Le président de l’CEIC et du Présidium est de droit président de l’IC §19. Le CEIC élit au Bureau d’organisation qui discute et tranche toutes les questions d’organisation et de finances. Il peut être fait appel des décisions du Bureau d’organisation devant le Présidium.

Mais jusqu’à leur annulation ou par le Présidium, ces décisions sont obligatoires. Le CEIC fixe la composition du Bureau d’organisation.

§20. Le CEIC élit un Secrétariat qui est l’organe exécutif du CEIC, du Présidium et du Bureau d’Organisation. Les membres du Secrétariat font partie du Bureau d’Organisation.

§21. Le CEIC élit la rédaction de la revue mensuelle l’IC, ainsi que lés rédacteurs des autres publications de l’IC

§22. Le CEIC nomme un Secrétariat International pour le mouvement communiste des femmes et prend, en commun avec lui, les décisions soit politiques, soit d’organisation concernant ce mouvement.

§23. Le CEIC crée des Sections pour l’Information et la Statistique, l’Agitation et la Propagande, l’Organisation, et une Section pour l’Orient. Il a le droit de créer en cas de besoin d’autres Sections et de donner à l’appareil d’exécution la forme la plus utile.

§24. Le CEIC et son Présidium peuvent envoyer des représentants dans les Sections. Ces représentants reçoivent du CEIC des directives et lui rendent compte. Ils doivent être admis à toutes les réunions et séances des organes centraux et des organisations locales de la Section où le CEIC les a envoyés. Ils remplissent leur mandat en contact étroit avec la centrale de cette Section.

Néanmoins, ils peuvent, dans les Congrès, Conférences ou délibérations, convoqués par la Section, défendre une opinion différente de celle de la Centrale si les directives du CEIC l’exigent. Les représentants du CEIC ont le devoir particulier de contrôler l’application des décisions des Congrès et du CEIC par les Sections.

§25. Les séances du CEIC ont lieu au moins une fois par mois.

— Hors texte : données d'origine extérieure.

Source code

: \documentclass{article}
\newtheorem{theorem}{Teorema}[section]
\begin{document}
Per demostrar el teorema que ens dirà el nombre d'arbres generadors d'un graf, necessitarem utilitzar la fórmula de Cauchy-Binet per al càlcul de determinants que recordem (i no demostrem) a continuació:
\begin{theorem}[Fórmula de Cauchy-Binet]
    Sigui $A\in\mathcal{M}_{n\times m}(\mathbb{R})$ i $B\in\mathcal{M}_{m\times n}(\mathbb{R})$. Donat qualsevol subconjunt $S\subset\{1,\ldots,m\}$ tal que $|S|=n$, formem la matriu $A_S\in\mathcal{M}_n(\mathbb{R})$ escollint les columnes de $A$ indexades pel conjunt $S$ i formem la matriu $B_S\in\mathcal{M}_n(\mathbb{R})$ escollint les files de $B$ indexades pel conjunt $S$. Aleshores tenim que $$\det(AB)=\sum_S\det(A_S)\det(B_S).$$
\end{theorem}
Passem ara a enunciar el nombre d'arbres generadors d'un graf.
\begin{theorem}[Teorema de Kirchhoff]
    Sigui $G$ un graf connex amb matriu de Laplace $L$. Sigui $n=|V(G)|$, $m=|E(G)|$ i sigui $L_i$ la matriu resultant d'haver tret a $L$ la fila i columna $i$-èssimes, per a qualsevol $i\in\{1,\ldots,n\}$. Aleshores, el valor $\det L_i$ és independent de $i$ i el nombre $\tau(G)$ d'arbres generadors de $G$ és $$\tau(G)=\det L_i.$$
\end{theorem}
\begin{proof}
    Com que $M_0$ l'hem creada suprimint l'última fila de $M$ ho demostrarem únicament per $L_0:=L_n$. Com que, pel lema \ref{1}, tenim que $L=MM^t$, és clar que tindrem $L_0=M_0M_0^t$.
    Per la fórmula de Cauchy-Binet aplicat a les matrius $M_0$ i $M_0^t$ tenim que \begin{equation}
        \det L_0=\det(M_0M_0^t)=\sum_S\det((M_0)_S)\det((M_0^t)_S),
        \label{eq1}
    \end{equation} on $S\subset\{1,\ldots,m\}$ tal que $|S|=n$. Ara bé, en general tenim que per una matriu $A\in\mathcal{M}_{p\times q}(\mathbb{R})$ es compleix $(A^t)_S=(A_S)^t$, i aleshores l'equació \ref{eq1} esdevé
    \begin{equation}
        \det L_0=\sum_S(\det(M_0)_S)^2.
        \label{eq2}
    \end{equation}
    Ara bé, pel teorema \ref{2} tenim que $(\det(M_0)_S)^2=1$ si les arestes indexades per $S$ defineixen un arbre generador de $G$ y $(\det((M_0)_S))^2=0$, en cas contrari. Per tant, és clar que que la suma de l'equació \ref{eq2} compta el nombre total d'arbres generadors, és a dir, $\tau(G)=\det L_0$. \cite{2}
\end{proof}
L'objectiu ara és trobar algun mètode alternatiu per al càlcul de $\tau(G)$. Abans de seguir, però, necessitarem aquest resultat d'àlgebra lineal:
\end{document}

Elles sont valables lorsque la moitié des membres au moins sont présents.

4. — Exécutifs Élargis

§26. Pour résoudre des questions particulièrement graves, mais pouvant souffrir quelque ajournement, le CEIC convoque, au moins deux fois par an, le Plénum Élargi du CEIC prennent part, outre les membres du CEIC, les représentants des Sections. Le nombre en est fixé par le Congrès pour chaque Section.

Le CEIC Élargi tient session, en dehors des réunions fixées plus haut, immédiatement avant le Congrès.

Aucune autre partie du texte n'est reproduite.